3. DISCUSSION
In these cases, HTO was an effective procedure to treat medial osteoarthritis in co-directional varus deformities at the knee and ankle of the same leg. Re-alignment of the proximal tibia leads to changes in ankle pressure, which could be beneficial in guiding the treatment of patients with medial osteoarthritis of the ankle.

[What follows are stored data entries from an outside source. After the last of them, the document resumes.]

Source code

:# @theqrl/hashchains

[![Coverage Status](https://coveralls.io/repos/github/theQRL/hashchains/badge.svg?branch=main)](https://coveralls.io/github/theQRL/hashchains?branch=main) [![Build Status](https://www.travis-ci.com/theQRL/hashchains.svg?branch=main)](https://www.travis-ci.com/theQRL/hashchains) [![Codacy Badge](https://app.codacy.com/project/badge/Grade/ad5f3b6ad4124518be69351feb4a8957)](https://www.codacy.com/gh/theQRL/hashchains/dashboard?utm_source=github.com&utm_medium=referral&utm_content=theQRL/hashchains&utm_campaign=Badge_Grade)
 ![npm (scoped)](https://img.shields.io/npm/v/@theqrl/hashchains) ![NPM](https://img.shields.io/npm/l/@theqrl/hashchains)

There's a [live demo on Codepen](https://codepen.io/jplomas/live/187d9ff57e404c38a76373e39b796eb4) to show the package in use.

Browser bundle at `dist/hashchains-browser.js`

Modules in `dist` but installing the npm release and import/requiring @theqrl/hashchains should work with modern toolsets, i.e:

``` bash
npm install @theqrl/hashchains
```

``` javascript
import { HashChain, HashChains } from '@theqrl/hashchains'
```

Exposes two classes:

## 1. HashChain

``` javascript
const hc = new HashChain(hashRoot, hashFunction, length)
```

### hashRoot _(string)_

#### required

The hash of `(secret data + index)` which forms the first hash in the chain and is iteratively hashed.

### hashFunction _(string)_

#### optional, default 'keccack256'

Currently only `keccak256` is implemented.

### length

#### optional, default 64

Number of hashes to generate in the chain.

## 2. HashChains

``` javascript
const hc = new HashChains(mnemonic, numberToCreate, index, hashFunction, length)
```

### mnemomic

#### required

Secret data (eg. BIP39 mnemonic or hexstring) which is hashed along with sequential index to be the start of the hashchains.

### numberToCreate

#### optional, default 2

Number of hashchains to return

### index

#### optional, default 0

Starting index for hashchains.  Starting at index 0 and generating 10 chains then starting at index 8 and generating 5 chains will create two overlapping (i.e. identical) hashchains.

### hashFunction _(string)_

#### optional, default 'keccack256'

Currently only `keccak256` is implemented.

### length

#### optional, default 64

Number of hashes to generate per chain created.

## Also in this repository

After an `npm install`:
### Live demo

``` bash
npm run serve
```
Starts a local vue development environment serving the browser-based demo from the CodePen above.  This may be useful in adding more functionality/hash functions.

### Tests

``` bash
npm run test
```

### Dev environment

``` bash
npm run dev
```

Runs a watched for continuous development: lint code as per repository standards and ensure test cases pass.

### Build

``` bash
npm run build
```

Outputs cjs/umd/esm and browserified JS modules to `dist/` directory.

HTO may influence the alignment and symptoms of the ankle joint. The effects of the HTO on the biomechanics of the ankle joint remain controversial. Several studies reported that the correction of severe varus deformity of the knee joint with HTO or TKA could result in pain and osteoarthritis progression of the ankle joint.5,8,9 Jeong and SooHoo8reported the case of a patient with persistent ankle pain after bilateral HTO for the treatment of osteoarthritis in both knee joints, which was treated with a corrective supramalleolar osteotomy of the ankle. Lee and Jeong5 reported that 21.8% of the patients had newly developed or progressive ankle arthritis after TKA in a series of 142 TKA cases. Graef et al.9 reported that the excessive correction of knee malalignment after TKA was associated with worse postoperative function in the ankle joint. In contrast, Takeuchi et al.10 reported the successful treatment of 16 HTOs in ten patients with osteoarthritis of the ipsilateral knee and ankle joints. Elson et al.11 presented the case of a patient with medial ankle pain and lateral instability in whom an HTO was performed, resulting in significant resolution of the ankle symptoms. Recently, Kim et al.12 reported that the correction of a knee varus deformity with HTO or TKA could improve the symptoms of medial ankle arthritis but could worsen lateral ankle arthritis. These reports corresponded to improvements in the symptoms of medial osteoarthritis in the ankle joint following HTO in our cases.
In well-planned and selected cases, HTO may be effective in treating not only the knee but also overload of the ankle in patients with ipsilateral double-joint osteoarthritis.